> [EXERCISE GOAL]
Number of lines with "equation" in the data: give that figure by itself.

○ ○ ○ ○

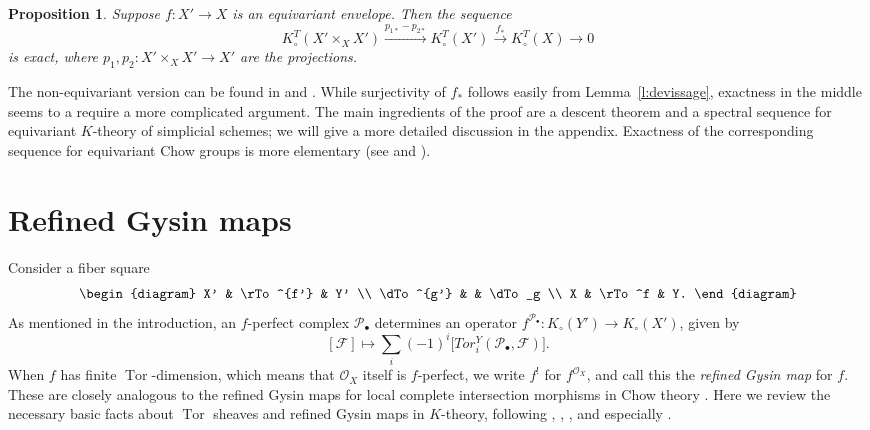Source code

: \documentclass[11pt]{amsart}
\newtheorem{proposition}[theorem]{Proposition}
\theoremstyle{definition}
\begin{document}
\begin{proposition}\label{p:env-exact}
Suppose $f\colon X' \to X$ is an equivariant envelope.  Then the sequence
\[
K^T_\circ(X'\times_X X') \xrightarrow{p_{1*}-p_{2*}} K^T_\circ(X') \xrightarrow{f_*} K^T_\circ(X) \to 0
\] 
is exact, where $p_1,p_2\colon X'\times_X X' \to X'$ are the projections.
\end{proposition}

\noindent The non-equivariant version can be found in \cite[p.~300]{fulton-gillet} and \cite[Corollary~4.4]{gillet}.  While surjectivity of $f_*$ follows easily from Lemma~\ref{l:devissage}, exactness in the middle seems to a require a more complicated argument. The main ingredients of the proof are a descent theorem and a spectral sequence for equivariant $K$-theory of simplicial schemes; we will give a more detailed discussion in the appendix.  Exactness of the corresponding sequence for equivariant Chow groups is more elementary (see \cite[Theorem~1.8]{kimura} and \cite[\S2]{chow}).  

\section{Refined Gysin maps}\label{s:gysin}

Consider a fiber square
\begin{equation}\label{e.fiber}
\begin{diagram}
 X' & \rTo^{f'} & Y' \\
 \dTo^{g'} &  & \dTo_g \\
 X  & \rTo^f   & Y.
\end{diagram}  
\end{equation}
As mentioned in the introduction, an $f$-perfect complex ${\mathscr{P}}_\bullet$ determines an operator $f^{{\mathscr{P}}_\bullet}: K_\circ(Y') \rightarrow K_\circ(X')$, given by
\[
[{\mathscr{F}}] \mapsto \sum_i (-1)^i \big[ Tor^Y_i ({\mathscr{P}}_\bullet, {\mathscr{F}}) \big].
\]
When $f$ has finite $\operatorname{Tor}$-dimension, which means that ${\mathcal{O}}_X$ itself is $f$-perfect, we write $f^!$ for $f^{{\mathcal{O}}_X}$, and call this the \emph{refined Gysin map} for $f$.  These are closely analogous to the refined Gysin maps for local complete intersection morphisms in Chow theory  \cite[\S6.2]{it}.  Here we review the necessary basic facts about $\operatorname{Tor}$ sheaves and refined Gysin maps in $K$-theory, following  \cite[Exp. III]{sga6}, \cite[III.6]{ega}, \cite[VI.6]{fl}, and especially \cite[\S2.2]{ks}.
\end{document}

○ ○ ○ ○

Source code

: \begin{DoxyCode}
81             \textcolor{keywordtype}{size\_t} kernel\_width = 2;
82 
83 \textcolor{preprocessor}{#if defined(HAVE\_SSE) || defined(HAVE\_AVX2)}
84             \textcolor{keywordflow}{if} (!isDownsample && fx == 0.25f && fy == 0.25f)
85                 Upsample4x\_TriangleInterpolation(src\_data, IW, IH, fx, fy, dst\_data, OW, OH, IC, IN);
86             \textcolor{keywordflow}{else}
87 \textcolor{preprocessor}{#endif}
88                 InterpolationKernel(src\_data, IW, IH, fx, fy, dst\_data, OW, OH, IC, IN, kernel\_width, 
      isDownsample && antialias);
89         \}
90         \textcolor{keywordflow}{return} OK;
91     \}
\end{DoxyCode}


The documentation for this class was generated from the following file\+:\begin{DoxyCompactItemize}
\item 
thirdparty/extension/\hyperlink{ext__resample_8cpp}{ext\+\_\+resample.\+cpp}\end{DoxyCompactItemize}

○ ○ ○ ○

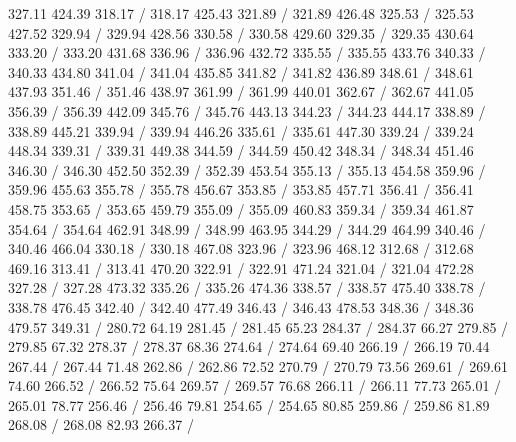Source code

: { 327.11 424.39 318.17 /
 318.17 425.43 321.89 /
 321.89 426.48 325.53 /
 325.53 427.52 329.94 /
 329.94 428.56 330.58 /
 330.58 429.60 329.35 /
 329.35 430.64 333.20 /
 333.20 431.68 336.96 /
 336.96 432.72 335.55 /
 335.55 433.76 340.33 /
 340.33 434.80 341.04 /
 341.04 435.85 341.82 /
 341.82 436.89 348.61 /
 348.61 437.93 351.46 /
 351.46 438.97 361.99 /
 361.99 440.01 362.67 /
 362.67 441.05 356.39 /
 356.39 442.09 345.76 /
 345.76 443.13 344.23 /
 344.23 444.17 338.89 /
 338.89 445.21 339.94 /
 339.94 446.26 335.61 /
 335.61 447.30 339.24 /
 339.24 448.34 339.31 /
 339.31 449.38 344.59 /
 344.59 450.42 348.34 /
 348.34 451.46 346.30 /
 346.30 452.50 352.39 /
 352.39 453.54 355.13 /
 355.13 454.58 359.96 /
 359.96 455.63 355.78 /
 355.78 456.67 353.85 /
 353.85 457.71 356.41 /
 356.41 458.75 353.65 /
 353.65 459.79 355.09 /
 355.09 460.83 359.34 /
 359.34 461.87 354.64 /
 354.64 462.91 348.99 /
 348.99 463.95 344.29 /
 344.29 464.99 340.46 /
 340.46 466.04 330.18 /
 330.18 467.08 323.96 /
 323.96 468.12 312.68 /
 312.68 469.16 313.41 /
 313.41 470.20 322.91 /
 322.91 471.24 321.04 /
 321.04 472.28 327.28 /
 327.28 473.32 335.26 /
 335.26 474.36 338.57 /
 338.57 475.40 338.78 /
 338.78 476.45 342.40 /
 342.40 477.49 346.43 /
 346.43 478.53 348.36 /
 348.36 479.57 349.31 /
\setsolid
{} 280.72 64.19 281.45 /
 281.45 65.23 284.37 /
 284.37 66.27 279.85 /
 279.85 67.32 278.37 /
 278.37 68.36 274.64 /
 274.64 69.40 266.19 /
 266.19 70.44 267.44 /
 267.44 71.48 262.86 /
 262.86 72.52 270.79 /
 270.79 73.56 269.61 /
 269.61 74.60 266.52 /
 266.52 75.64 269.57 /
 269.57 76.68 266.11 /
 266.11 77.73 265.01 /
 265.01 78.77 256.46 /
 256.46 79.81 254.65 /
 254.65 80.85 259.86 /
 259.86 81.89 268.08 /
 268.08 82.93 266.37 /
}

○ ○ ○ ○

> [ANSWER BELOW]
2